Soundex

Last updated

Soundex is a phonetic algorithm for indexing names by sound, as pronounced in English. The goal is for homophones to be encoded to the same representation so that they can be matched despite minor differences in spelling. [1] The algorithm mainly encodes consonants; a vowel will not be encoded unless it is the first letter. Soundex is the most widely known of all phonetic algorithms (in part because it is a standard feature of popular database software such as IBM Db2, PostgreSQL, [2] MySQL, [3] SQLite, [4] Ingres, MS SQL Server, [5] Oracle, [6] ClickHouse, [7] Snowflake [8] and SAP ASE. [9] ) Improvements to Soundex are the basis for many modern phonetic algorithms. [10]

Contents

History

Soundex was developed by Robert C. Russell and Margaret King Odell [11] and patented in 1918 [12] and 1922. [13] A variation, American Soundex, was used in the 1930s for a retrospective analysis of the US censuses from 1890 through 1920. The Soundex code came to prominence in the 1960s when it was the subject of several articles in the Communications and Journal of the Association for Computing Machinery , and especially when described in Donald Knuth's The Art of Computer Programming . [14]

The National Archives and Records Administration (NARA) maintains the current rule set for the official implementation of Soundex used by the U.S. government. [1] These encoding rules are available from NARA, upon request, in the form of General Information Leaflet 55, "Using the Census Soundex".

American Soundex

The Soundex code for a name consists of a letter followed by three numerical digits: the letter is the first letter of the name, and the digits encode the remaining consonants. Consonants at a similar place of articulation share the same digit so, for example, the labial consonants B, F, P, and V are each encoded as the number 1.

The correct value can be found as follows:

  1. Retain the first letter of the name and drop all other occurrences of a, e, i, o, u, y, h, w.
  2. Replace consonants with digits as follows (after the first letter):
    • b, f, p, v → 1
    • c, g, j, k, q, s, x, z → 2
    • d, t → 3
    • l → 4
    • m, n → 5
    • r → 6
  3. If two or more letters with the same number are adjacent in the original name (before step 1), only retain the first letter; also two letters with the same number separated by 'h', 'w' or 'y' are coded as a single number, whereas such letters separated by a vowel are coded twice. This rule also applies to the first letter.
  4. If there are too few letters in the word to assign three numbers, append zeros until there are three numbers. If there are four or more numbers, retain only the first three.
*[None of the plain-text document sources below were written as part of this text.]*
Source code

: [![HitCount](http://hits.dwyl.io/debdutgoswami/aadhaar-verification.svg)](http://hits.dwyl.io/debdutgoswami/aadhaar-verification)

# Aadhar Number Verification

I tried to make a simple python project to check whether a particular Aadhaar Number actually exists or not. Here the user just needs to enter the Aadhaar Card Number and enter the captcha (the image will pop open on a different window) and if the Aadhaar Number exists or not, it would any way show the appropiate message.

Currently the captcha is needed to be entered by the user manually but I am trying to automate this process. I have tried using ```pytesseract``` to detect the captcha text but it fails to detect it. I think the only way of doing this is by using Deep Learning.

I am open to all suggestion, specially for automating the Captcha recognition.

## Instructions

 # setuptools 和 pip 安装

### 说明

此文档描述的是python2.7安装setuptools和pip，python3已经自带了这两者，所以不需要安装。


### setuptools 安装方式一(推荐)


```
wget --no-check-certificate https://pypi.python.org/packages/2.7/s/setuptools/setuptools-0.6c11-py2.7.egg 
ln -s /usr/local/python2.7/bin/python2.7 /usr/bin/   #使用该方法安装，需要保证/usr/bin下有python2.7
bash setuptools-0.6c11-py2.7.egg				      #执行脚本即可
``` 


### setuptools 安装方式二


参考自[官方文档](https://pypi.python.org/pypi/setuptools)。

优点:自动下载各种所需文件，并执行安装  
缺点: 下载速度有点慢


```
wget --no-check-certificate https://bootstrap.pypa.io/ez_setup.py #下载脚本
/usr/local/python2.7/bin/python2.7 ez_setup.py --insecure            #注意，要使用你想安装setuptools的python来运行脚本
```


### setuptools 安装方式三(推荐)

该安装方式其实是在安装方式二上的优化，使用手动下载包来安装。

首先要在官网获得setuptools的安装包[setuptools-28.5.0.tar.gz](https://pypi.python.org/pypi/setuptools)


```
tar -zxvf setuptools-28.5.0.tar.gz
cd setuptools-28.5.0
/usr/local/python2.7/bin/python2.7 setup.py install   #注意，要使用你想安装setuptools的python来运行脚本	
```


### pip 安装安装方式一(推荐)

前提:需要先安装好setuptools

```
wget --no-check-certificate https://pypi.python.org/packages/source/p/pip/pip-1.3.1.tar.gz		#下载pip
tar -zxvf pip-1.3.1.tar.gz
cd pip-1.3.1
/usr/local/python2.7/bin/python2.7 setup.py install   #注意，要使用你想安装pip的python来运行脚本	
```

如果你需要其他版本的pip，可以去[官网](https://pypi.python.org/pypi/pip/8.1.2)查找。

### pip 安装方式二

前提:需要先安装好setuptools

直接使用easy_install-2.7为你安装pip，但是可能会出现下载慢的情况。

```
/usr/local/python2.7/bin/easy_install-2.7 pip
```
Using this algorithm, both "Robert" and "Rupert" return the same string "R163" while "Rubin" yields "R150". "Ashcraft" and "Ashcroft" both yield "A261". "Tymczak" yields "T522" not "T520" (the chars 'z' and 'k' in the name are coded as 2 twice since a vowel lies in between them). "Pfister" yields "P236" not "P123" (the first two letters have the same number and are coded once as 'P'), and "Honeyman" yields "H555".

The following algorithm is followed by most SQL languages (excluding PostgreSQL[ example needed ]):

  1. Save the first letter. Map all occurrences of a, e, i, o, u, y, h, w. to zero(0)
  2. Replace all consonants (include the first letter) with digits as in [2.] above.
  3. Replace all adjacent same digits with one digit, and then remove all the zero (0) digits
  4. If the saved letter's digit is the same as the resulting first digit, remove the digit (keep the letter).
  5. Append 3 zeros if result contains less than 3 digits. Remove all except the first letter and 3 digits after it (This step is the same as [4.] in explanation above).

The two algorithms above do not return the same results in all cases primarily because of the difference between when the vowels are removed. The first algorithm is used by most programming languages and the second is used by SQL. For example, "Tymczak" yields "T522" in the first algorithm, but "T520" in the algorithm used by SQL. Often, both algorithms generate the same code. As examples, both "Robert" and "Rupert" yield "R163" and "Honeyman" yields "H555". In designing an application, which combines SQL and a programming language, the architect must decide whether to do all of the Soundex encoding in the SQL server or all in the programming language. The MySQL implementation can return more than 4 characters. [15] [16]

Variants

A similar algorithm called "Reverse Soundex" prefixes the last letter of the name instead of the first.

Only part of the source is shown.